*** Opening Source material ***
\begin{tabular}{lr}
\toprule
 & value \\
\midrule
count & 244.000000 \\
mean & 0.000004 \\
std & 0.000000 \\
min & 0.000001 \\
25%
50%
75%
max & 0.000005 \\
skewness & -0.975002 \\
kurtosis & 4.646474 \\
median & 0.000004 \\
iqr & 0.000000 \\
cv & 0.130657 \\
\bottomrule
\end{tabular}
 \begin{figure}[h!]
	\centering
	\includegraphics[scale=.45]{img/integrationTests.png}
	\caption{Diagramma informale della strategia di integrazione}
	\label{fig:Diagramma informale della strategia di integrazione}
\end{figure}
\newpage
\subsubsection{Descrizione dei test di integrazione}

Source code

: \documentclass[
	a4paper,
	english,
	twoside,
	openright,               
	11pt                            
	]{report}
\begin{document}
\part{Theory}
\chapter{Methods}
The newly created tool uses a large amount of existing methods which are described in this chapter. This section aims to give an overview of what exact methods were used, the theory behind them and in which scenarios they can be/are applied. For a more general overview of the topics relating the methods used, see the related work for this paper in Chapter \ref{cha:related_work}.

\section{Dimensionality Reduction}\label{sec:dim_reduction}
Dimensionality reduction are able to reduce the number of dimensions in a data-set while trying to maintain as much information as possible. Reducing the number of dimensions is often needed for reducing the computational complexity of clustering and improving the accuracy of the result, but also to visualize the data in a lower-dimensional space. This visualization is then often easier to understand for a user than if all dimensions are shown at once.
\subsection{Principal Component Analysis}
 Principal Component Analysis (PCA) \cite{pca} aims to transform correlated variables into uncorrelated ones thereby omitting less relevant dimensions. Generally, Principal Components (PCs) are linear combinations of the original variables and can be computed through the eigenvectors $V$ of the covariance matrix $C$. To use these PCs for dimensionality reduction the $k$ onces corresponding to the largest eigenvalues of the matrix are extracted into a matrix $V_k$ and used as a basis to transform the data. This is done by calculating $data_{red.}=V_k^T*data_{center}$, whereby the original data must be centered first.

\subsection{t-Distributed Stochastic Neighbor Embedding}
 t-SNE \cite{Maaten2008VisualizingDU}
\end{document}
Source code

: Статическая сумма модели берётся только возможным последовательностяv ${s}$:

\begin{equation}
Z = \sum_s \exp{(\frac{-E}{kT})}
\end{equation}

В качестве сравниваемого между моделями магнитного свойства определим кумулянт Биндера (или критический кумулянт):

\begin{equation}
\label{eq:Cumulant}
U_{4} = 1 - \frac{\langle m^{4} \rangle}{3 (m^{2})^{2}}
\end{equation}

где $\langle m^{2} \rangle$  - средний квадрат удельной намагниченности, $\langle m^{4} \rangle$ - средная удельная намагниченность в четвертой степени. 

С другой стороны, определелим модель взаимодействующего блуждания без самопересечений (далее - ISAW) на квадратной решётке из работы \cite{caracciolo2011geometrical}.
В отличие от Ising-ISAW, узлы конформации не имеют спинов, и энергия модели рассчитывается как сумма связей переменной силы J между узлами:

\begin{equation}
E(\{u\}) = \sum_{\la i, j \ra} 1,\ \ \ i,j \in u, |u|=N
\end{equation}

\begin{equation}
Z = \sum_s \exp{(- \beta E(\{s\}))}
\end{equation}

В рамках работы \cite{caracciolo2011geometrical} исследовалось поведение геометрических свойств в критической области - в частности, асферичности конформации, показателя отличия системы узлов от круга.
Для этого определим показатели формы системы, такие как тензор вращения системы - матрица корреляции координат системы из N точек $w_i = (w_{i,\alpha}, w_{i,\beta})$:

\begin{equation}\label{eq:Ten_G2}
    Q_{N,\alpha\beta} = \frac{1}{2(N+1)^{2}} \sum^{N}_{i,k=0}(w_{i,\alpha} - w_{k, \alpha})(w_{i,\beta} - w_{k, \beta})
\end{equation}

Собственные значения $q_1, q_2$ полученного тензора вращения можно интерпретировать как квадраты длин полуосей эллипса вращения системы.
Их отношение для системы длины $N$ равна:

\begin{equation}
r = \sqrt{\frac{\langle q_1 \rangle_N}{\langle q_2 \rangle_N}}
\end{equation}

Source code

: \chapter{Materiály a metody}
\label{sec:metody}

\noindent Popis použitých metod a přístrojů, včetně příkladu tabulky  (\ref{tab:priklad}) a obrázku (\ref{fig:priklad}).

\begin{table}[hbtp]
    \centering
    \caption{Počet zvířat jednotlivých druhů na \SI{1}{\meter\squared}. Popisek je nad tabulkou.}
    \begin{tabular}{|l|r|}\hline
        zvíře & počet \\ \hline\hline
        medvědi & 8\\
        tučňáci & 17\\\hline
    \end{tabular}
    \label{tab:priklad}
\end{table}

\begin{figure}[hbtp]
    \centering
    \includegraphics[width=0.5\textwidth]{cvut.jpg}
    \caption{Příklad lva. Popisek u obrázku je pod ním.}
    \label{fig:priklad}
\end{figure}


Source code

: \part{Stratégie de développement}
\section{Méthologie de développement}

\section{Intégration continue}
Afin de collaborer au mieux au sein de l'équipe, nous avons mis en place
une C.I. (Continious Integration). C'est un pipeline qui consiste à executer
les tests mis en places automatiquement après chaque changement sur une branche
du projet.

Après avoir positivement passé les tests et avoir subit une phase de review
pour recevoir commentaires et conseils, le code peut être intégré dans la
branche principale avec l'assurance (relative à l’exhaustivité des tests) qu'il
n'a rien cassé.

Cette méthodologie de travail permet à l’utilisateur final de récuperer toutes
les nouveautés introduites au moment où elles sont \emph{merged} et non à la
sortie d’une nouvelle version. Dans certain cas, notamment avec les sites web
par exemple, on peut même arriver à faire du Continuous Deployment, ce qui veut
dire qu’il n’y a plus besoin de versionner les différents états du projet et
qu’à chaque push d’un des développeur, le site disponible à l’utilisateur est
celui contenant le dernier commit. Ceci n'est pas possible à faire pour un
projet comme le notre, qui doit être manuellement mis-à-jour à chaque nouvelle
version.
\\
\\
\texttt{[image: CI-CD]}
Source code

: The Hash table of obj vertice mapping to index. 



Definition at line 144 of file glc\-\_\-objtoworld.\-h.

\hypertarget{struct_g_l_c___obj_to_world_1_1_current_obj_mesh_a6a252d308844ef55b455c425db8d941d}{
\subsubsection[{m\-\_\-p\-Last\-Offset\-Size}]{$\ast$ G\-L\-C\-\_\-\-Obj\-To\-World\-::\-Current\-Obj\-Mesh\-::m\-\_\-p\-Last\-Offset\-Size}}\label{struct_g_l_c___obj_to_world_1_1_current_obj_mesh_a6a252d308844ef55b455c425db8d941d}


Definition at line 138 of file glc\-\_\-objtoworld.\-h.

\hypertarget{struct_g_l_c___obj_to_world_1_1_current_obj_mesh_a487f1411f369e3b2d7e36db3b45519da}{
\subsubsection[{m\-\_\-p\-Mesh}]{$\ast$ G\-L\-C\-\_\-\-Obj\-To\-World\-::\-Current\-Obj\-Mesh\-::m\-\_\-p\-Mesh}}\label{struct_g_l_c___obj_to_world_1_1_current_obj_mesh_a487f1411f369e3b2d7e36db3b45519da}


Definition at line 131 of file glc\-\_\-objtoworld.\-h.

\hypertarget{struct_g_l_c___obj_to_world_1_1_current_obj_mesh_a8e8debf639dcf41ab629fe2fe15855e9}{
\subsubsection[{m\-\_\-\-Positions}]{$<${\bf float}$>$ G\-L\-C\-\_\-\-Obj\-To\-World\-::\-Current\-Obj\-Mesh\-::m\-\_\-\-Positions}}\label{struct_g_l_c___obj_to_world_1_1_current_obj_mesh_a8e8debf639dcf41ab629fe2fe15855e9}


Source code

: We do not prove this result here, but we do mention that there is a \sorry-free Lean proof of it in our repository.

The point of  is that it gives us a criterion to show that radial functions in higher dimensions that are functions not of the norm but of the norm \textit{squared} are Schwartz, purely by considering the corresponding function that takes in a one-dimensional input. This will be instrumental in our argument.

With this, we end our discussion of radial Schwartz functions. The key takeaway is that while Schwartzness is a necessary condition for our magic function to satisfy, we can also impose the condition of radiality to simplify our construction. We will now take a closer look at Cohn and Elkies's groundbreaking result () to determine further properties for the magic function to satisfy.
*** Closing Source material ***
— Exercise instructions —
For each line in the data that holds the word "être", copy the line.

— Expected answer —
pour recevoir commentaires et conseils, le code peut être intégré dans la
projet comme le notre, qui doit être manuellement mis-à-jour à chaque nouvelle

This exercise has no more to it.